Pharmacodynamic data indicate that ADI-PEG 20 depleted plasma arginine for the entirety of the 24-week treatment period to levels below 25% of baseline. This contrasts with prior reports with ADI-PEG 20 monotherapy in HCC where arginine and citrulline concentrations normalized between 8 and 12 weeks [10, 11]. It is possible that this is a result of suppression of neutralizing antibodies, and the qualitative rise in anti-ADI-PEG 20 titers over treatment appeared slower then what has been reported previously. Similar effects have been observed with combination chemotherapy and ADI-PEG 20 in patients with advanced mesothelioma, non-small cell lung cancer, and PDAC, and a potential hypothesis for differential pharmacodynamic data is that the immunosuppressive effects of cytotoxic chemotherapy and/or supportive corticosteroids may lead to anti-drug antibody suppression [24, 26]. Despite rapid and sustained arginine depletion, arginine depletion at 4 and 8 weeks did not appear to correlate with clinical benefit. This finding is not surprising given that arginine concentrations were effectively depleted for the entire study period in most patients. Furthermore, pretreatment tumoral ASS1 levels did not correlate with radiographic response. Of course, this may be a function of the relatively small sample size, or the known difficulties using archival tissue to assess for ASS1 levels [13]. In addition, systemic treatments administered after obtaining the archival sample may also have altered ASS1 levels [29]. Alternatively, given the use of combination treatment, ASS1 deficiency may not be required for a response to treatment when ADI-PEG 20 is part of combination systemic therapy. Indeed, even with ASS1 proficiency, a tumor cell must opt to use aspartate to make arginine and urea, or to make nucleotides and attempt to repair DNA damage caused by agents such as platinums and antifolates to avoid death.
In sum, the combination of ADI-PEG 20 plus mFOLFOX6 was safe and tolerable. The RP2D was defined as ADI-PEG 20 at 36 mg/m2 IM weekly with standard dose mFOLFOX6. The combination exhibited encouraging preliminary efficacy in treatment-refractory HCC patients, and is therefore worthy of further exploration. The small sample size accrued at one center is a limitation of the study, and may lead to selection bias or an incorrect estimation of efficacy and/or toxicity. Thus, a large, international, multicenter, phase 2 trial to confirm these findings in a more diverse patient population who have failed 2 lines of prior therapy is ongoing.
Acknowledgements
We would like to thank Marinela Capanu for her critical review of the manuscript.

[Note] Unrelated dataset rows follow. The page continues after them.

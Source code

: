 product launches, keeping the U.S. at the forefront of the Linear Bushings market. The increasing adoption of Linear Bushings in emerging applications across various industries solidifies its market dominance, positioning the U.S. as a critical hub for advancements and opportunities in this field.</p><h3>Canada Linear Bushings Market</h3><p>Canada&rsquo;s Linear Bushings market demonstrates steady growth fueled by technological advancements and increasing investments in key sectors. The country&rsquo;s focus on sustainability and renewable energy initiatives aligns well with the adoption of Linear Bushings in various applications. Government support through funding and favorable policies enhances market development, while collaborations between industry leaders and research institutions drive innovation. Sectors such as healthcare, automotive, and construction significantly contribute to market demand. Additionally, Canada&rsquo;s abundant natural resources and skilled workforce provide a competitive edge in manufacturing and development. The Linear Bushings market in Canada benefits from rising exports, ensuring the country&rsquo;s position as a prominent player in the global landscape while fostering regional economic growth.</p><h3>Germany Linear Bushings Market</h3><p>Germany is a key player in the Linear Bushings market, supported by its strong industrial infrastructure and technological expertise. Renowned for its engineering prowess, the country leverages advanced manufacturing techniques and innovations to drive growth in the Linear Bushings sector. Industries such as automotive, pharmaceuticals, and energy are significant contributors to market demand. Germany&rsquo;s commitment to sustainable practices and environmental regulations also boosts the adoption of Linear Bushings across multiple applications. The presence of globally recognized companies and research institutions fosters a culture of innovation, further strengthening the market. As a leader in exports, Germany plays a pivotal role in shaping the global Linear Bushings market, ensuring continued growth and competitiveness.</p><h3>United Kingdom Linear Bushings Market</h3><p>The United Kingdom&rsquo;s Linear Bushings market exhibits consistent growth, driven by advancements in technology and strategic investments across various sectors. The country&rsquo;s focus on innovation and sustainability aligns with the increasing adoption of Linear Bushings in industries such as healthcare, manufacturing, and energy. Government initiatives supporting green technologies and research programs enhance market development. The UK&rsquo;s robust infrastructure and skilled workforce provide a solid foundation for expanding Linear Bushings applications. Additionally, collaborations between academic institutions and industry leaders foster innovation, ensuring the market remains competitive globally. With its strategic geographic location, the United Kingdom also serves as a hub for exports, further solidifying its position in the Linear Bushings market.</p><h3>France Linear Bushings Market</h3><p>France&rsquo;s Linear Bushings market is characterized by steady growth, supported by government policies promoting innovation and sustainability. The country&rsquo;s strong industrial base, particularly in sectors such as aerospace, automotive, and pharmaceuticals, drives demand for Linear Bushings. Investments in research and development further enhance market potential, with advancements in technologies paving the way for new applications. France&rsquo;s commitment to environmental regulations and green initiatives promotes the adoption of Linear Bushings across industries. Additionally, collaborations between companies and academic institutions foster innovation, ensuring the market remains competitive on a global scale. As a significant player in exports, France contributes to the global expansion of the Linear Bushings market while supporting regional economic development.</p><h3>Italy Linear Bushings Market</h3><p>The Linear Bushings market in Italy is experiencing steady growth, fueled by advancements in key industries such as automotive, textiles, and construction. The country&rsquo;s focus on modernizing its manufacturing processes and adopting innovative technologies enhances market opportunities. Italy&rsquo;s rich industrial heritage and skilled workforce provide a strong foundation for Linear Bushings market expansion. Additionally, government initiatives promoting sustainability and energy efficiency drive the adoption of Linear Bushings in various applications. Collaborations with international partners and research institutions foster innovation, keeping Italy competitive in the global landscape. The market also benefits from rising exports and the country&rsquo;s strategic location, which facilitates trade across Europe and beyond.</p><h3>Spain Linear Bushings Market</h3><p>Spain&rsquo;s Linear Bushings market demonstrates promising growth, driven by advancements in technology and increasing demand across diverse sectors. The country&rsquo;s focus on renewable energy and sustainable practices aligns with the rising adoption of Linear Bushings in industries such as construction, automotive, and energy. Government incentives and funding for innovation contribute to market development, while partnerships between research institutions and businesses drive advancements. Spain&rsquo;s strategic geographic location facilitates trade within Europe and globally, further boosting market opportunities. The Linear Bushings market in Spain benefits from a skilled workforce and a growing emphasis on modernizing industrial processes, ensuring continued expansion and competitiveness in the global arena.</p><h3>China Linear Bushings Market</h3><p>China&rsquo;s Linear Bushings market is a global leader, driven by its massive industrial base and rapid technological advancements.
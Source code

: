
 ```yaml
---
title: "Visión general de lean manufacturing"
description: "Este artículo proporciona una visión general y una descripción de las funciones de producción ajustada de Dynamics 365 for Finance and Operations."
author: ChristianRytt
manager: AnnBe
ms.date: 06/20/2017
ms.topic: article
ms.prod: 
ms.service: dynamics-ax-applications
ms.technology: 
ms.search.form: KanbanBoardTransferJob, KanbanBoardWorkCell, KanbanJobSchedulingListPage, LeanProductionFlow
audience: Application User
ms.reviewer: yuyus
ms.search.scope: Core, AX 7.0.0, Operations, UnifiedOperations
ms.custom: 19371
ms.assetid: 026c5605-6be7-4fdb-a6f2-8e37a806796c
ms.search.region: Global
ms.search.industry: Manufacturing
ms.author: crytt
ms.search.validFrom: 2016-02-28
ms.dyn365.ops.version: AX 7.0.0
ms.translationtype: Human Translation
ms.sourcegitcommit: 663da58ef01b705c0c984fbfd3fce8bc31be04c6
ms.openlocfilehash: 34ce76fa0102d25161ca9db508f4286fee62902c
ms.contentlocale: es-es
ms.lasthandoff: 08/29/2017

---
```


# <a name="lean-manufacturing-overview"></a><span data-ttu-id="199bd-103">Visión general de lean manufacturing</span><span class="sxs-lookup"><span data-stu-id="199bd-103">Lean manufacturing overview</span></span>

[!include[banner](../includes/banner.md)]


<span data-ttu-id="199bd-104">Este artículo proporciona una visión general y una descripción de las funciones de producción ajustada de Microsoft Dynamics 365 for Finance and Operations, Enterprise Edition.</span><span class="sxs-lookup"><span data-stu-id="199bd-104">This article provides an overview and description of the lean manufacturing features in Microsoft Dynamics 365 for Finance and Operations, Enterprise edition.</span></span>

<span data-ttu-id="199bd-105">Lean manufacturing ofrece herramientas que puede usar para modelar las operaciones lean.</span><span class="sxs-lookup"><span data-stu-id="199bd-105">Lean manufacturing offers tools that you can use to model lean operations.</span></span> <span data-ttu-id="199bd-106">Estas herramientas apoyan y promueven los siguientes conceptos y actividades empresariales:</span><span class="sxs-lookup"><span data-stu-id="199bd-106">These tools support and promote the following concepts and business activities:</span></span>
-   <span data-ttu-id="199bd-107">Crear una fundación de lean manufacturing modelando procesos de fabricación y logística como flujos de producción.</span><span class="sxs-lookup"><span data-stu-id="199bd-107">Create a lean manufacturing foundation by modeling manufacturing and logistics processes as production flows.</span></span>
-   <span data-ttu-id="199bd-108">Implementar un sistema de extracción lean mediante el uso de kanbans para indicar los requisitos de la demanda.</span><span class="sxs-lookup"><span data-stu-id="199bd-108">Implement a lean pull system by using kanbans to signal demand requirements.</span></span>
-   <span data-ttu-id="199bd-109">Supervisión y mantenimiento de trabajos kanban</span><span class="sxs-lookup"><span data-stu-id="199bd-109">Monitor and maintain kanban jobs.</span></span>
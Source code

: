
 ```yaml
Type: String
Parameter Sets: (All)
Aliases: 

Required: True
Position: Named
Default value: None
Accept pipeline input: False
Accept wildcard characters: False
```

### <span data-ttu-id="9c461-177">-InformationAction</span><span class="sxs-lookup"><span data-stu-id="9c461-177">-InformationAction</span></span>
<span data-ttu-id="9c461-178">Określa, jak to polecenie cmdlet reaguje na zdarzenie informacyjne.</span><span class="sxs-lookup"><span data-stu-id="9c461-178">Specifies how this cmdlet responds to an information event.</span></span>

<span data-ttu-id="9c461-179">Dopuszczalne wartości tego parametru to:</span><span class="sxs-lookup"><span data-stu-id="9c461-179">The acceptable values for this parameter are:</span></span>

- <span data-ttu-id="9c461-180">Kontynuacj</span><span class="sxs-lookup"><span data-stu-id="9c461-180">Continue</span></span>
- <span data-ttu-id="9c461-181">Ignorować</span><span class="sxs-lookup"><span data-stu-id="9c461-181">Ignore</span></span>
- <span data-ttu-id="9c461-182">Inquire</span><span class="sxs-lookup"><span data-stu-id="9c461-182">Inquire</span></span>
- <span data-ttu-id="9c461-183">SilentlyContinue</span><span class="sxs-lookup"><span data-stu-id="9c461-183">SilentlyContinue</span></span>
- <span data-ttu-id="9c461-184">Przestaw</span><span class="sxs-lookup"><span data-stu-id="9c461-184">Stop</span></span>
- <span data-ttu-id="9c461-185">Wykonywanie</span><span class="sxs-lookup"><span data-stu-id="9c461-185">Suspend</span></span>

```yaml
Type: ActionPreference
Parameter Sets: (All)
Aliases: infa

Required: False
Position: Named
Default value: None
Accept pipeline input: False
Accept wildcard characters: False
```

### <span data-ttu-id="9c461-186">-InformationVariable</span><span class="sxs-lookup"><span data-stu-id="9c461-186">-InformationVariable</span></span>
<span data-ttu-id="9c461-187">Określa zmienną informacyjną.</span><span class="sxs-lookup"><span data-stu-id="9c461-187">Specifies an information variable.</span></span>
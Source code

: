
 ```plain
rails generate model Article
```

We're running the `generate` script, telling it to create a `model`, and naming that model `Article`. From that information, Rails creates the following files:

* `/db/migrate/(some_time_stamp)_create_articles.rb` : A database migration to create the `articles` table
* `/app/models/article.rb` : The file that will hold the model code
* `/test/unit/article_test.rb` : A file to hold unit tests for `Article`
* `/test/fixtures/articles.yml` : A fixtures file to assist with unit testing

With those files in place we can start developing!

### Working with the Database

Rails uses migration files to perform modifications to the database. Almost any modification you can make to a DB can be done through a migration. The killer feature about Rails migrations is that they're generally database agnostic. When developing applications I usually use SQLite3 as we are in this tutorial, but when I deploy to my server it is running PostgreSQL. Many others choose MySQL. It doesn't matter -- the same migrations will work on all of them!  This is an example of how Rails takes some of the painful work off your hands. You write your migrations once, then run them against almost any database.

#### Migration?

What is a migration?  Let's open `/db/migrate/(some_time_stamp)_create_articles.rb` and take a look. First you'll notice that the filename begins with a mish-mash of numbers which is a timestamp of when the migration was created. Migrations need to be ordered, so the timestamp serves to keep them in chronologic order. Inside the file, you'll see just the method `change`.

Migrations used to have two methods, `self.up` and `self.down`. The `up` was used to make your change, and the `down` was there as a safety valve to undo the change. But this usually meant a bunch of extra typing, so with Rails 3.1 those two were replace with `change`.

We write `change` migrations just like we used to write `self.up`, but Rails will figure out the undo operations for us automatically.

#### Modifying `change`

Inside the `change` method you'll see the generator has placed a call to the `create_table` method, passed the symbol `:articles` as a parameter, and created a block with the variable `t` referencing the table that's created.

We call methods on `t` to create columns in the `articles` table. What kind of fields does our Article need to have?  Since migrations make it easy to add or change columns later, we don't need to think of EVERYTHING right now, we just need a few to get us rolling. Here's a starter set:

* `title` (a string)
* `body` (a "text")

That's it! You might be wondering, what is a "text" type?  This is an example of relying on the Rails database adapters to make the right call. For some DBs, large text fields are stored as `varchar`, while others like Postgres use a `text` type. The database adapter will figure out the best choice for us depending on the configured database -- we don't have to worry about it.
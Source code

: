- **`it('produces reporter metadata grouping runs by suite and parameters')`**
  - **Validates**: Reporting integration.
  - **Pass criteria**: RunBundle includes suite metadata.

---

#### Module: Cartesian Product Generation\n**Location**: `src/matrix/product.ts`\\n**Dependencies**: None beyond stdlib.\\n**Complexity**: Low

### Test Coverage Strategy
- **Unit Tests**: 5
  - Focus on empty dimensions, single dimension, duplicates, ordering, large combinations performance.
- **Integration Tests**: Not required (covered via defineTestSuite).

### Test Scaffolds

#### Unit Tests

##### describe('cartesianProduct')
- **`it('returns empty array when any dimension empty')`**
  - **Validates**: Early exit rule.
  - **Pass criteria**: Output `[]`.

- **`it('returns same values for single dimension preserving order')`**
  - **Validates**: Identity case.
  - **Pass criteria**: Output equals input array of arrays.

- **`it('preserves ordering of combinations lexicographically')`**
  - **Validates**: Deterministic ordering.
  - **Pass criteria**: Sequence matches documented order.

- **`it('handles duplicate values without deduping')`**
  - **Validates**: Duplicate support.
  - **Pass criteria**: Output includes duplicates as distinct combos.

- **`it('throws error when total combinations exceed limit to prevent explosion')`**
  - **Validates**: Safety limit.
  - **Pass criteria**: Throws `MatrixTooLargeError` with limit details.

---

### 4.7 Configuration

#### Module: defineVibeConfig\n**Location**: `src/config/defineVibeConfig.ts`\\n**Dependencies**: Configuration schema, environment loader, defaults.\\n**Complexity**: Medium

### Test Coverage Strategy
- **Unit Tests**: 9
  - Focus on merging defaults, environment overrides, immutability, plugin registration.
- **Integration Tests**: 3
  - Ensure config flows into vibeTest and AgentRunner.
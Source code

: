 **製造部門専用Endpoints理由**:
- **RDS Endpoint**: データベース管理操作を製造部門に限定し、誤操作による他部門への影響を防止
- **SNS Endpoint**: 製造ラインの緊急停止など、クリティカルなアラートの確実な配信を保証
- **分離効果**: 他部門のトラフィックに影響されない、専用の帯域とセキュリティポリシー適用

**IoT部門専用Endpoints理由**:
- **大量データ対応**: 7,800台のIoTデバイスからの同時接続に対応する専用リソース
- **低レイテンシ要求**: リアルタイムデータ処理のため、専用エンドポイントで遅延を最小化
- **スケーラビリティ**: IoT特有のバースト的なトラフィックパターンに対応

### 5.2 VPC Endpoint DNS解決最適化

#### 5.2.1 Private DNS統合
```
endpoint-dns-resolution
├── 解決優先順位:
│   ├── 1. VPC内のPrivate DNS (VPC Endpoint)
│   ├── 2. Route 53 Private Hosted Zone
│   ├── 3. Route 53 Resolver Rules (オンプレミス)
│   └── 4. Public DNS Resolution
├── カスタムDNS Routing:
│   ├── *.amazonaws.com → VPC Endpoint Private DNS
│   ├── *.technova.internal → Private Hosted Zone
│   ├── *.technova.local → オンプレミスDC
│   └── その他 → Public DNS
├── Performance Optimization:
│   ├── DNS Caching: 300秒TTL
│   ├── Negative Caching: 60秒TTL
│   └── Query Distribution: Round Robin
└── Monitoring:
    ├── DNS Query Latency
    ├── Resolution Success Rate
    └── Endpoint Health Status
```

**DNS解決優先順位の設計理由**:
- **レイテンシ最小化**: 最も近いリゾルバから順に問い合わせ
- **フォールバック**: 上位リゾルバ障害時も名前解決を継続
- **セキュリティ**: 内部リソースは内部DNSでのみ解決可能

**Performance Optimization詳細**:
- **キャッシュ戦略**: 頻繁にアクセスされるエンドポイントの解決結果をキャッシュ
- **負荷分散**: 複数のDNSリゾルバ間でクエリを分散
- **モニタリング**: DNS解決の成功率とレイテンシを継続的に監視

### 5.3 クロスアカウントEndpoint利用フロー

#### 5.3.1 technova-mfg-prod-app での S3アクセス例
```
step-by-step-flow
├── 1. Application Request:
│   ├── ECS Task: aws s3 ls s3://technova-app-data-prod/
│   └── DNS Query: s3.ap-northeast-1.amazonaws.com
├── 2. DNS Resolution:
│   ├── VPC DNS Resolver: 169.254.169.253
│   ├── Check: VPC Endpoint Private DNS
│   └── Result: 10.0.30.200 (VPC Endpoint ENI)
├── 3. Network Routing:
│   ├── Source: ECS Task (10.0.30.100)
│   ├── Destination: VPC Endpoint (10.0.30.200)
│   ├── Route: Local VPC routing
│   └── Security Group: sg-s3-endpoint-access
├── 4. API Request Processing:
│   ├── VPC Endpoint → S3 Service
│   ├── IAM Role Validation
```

Funding The trial was funded by Polaris Pharmaceuticals, Inc. This research was also funded in part through the NIH/NCI Cancer Center Support Grant P30 CA008748.
Footnotes
Compliance with ethical standards
Conflict of interest Xiaoxing Feng, Amanda Johnston, and John Bomalaski are employees of Polaris Pharmaceuticals Inc. There are no other conflicts of interest.
Ethical approval All procedures performed in studies involving human participants were in accordance with the ethical standards of the institutional and/or national research committee and with the 1964 Helsinki declaration and its later amendments or comparable ethical standards.